The Fair-Rite catalog is a treasure trove for learning about ferrite 
materials. The company has developed several dozen different chemical 
mixes for very specific purposes, and there are mixes that can handle a 
lot of power in specific frequency ranges. These mixes have been 
assigned numbers. In general, these materials have low loss at low 
frequencies, high loss at higher frequencies.

Over the years, a few select companies have published technical data and 
applications notes so detailed and filled with information that you can 
learn as much from them as from colleges and technical schools. Those 
published by RCA (tubes), National Semiconductor, Electro-Voice 
(loudspeakers) are examples. The Fair-Rite catalog is deservedly within 
this group.

The catalog is here.

http://www.fair-rite.com/files1/Fair-Rite_Catalog_17th_Edition.pdf

Beginning on page 10, start by reading the brief description at the top 
of the page for each material, then studying the graph of "Complex 
Permeability vs.

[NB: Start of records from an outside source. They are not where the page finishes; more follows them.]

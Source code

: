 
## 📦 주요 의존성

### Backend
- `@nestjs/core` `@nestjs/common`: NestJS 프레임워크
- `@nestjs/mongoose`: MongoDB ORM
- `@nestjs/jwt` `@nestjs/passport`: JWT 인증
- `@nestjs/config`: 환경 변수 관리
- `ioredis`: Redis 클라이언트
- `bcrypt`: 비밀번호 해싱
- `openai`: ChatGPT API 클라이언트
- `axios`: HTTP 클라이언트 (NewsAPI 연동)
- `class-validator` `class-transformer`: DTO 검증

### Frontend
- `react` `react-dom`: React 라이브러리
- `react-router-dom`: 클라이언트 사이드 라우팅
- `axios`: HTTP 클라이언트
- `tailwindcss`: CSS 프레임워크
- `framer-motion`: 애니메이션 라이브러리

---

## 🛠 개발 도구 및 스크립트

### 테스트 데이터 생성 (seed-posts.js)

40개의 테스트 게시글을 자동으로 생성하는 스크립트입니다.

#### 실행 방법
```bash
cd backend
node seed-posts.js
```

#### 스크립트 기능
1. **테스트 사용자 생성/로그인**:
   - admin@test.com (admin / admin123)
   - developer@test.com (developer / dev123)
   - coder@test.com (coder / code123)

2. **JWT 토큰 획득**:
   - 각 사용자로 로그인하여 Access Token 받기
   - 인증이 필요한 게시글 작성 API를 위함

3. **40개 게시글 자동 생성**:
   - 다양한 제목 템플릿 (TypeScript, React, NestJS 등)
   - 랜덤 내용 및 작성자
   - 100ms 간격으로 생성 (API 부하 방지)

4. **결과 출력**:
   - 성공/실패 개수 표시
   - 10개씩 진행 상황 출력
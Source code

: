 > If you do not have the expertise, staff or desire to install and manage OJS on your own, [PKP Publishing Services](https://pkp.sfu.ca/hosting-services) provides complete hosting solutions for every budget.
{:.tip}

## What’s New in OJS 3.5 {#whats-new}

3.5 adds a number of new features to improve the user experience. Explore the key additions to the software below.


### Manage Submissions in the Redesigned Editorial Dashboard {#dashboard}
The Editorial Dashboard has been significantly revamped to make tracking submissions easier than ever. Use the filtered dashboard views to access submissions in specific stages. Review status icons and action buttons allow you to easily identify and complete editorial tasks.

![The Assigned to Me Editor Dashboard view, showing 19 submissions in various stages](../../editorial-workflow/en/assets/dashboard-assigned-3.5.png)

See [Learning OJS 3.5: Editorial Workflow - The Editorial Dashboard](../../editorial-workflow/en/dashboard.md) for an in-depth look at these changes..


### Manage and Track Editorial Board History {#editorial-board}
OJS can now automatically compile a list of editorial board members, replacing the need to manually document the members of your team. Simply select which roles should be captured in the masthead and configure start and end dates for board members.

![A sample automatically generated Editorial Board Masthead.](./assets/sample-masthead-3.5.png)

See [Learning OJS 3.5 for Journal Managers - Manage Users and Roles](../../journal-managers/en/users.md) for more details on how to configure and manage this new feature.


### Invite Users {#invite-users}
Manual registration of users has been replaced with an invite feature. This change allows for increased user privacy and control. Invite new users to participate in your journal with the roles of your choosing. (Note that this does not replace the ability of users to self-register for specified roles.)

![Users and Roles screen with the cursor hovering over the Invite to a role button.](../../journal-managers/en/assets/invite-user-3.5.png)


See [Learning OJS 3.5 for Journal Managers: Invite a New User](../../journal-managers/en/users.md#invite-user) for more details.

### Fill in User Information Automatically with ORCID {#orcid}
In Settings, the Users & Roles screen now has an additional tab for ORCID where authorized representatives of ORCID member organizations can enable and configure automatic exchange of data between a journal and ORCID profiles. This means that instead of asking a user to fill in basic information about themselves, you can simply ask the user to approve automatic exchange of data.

Frequency." On this graph, mu' is the purely inductive 
permeability of the material, mu'' is the resistive component, where R 
and X are in series.

For example, in the first entry, #68, permeability is fairly low (about 
15), but loss is also quite low up to about 100 MHz, where it begins to 
rise rapidly. The next entry, #67, has higher permeability (about 25) 
and comparably low loss up to about 30 MHz. N6RK, a very smart engineer 
who retired from HP some years ago, has used #67 toroids for high power 
transformers.

Ferrite materials are useful as common mode chokes for RFI suppression 
in frequency ranges where they are very lossy. #61 is useful as an 
inductor core (including transformers) at HF, but starts getting lossy 
around 10 MHz (where mu'' starts rising), and is sufficiently lossy at 
UHF that it's useful for suppression.